EM: The challenge with EITI is that it is not part of international law but a standard that is proposed for the country to achieve transparency in the sector. The committee has advocated for its adoption since the minister of Finance previously showed the desire to have its provisions adopted in the country. The debate is however still going on.
What is more needful is to agree as a country on whether this should be adopted in toto or just as provisions in existing legislation and amendments.
The general idea is being embraced but the implementation mechanism that reduces a negative boomerang on the government’s development efforts in future, synonymous to self-inflicting harm, is what we are looking at.
The country is therefore warming up to the debate with explanatory support from the civil society that is unpacking the EITI as a tool for transparency in the sector and with different views currently being raised for and against it at various platforms. So, it is still at lobbying, advocacy, public awareness building and education stage.
Remember the policy space is not easy to secure and we have to force its way through once all parties on the committee are fully convinced of its pros and cons to the country’s investment and to the sector today and in the future.
MN: As a committee, you obviously have an oversight role to play with regards the government’s mining ventures like Hwange Colliery Company which is struggling. What have you done to ensure it is brought back to life?
EM: I trust you are fully aware that Hwange Colliery is currently not fully owned by the government of Zimbabwe. The government only have a percentage of the shares. The company, therefore, should be able to run itself and government can support when it needs the support since its role is strategic. The committee did not deliberately do much on Hwange Colliery recently because the matter was dealt with by the former chairperson, Honourable (Temba) Mliswa just before I came in and of course inconclusively and the committee decided to stop handling it and focus on areas which can produce quick results that can easily turn on the economic fortunes of the country. There are matters that were sticky in the area but we focused more on areas that will lead us to quick low-hanging fruits first.
MN: What is the current status of the state-run Zimbabwe Mining Development Corporation?
EM: ZMDC is still a government-owned company that is functional but it has been having challenges in marketing some of its assets which are diamonds. It is therefore operating but, so far, that was being done more broadly at a loss hence it needed to be transformed in order to make it viable. It is one area which to us should be a cash cow and we are pushing for continuous national engagement and re-engagement to ensure that new and old markets are opened and we competitively participate thereat in line with market demands than our current limitations.
MN: Your committee receives annual mining returns from companies. What do they reflect in terms of growth in the sector?
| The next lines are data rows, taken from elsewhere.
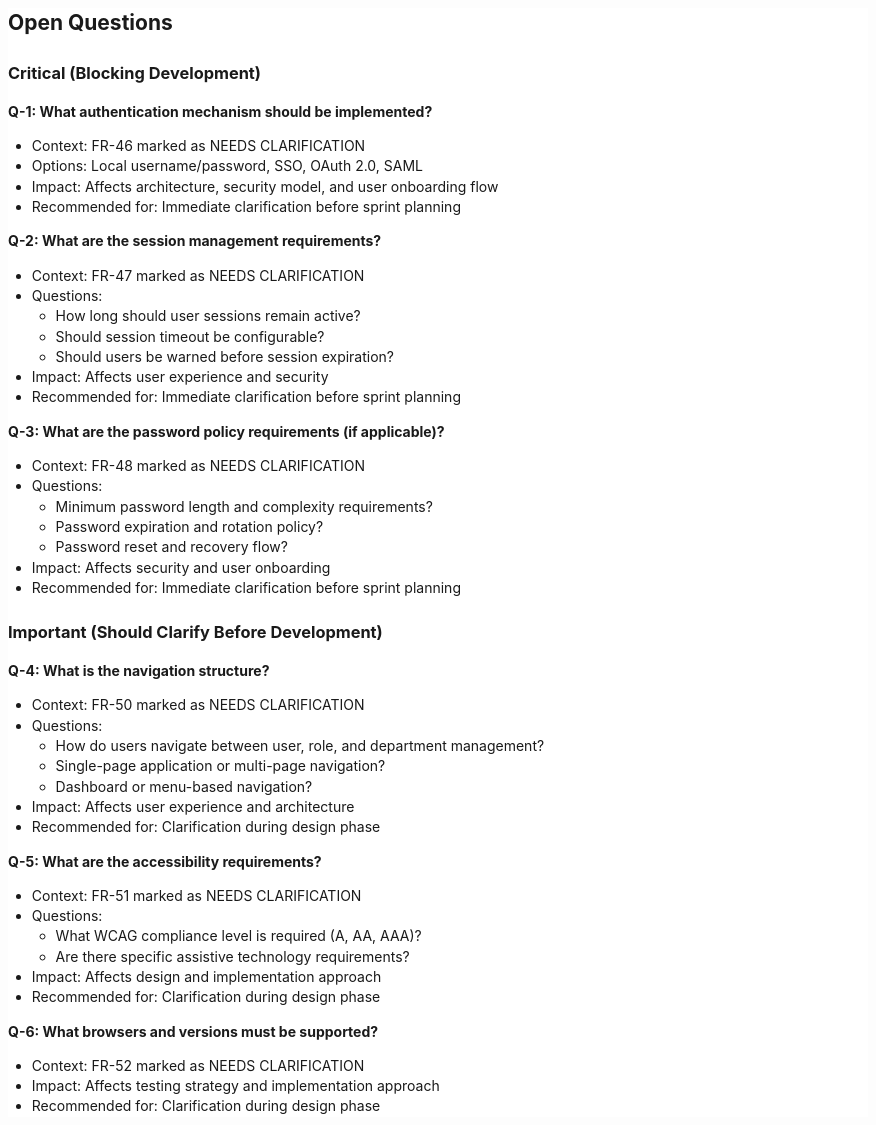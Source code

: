 
## Open Questions

### Critical (Blocking Development)

**Q-1: What authentication mechanism should be implemented?**
- Context: FR-46 marked as NEEDS CLARIFICATION
- Options: Local username/password, SSO, OAuth 2.0, SAML
- Impact: Affects architecture, security model, and user onboarding flow
- Recommended for: Immediate clarification before sprint planning

**Q-2: What are the session management requirements?**
- Context: FR-47 marked as NEEDS CLARIFICATION
- Questions:
  - How long should user sessions remain active?
  - Should session timeout be configurable?
  - Should users be warned before session expiration?
- Impact: Affects user experience and security
- Recommended for: Immediate clarification before sprint planning

**Q-3: What are the password policy requirements (if applicable)?**
- Context: FR-48 marked as NEEDS CLARIFICATION
- Questions:
  - Minimum password length and complexity requirements?
  - Password expiration and rotation policy?
  - Password reset and recovery flow?
- Impact: Affects security and user onboarding
- Recommended for: Immediate clarification before sprint planning

### Important (Should Clarify Before Development)

**Q-4: What is the navigation structure?**
- Context: FR-50 marked as NEEDS CLARIFICATION
- Questions:
  - How do users navigate between user, role, and department management?
  - Single-page application or multi-page navigation?
  - Dashboard or menu-based navigation?
- Impact: Affects user experience and architecture
- Recommended for: Clarification during design phase

**Q-5: What are the accessibility requirements?**
- Context: FR-51 marked as NEEDS CLARIFICATION
- Questions:
  - What WCAG compliance level is required (A, AA, AAA)?
  - Are there specific assistive technology requirements?
- Impact: Affects design and implementation approach
- Recommended for: Clarification during design phase

**Q-6: What browsers and versions must be supported?**
- Context: FR-52 marked as NEEDS CLARIFICATION
- Impact: Affects testing strategy and implementation approach
- Recommended for: Clarification during design phase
EM: Yes, but these monthly and quarterly financial returns are mainly administrative reports for finances used throughout the year by the ministry as well as its subsidiaries; mere income and expenditure accounts. These are not informative enough for forecasting and evaluating overall mining sector growth.
The different agencies’ annual financial reports are more informative for such decisions, in fact. Those audited financial reports are usually deposited with the ministry and are then shared with us through the ministry and by the Auditor-General’s Office.
At the moment the agencies have not been posting interesting results but with efforts now put in place this year, we are looking forward to a more productive and successful year in 2021 as the foundation has been laid to a greater extent this year.
The committee on Mines and Mining Development are awaiting to witness increased productivity, reduced corruption, increased efficiency, more accountable institutions and overall strengthened institutions in the coming year and beyond. That way, the sector can continue to bounce back better in the coming years and towards the US$12 billion mining target and Vision 2030.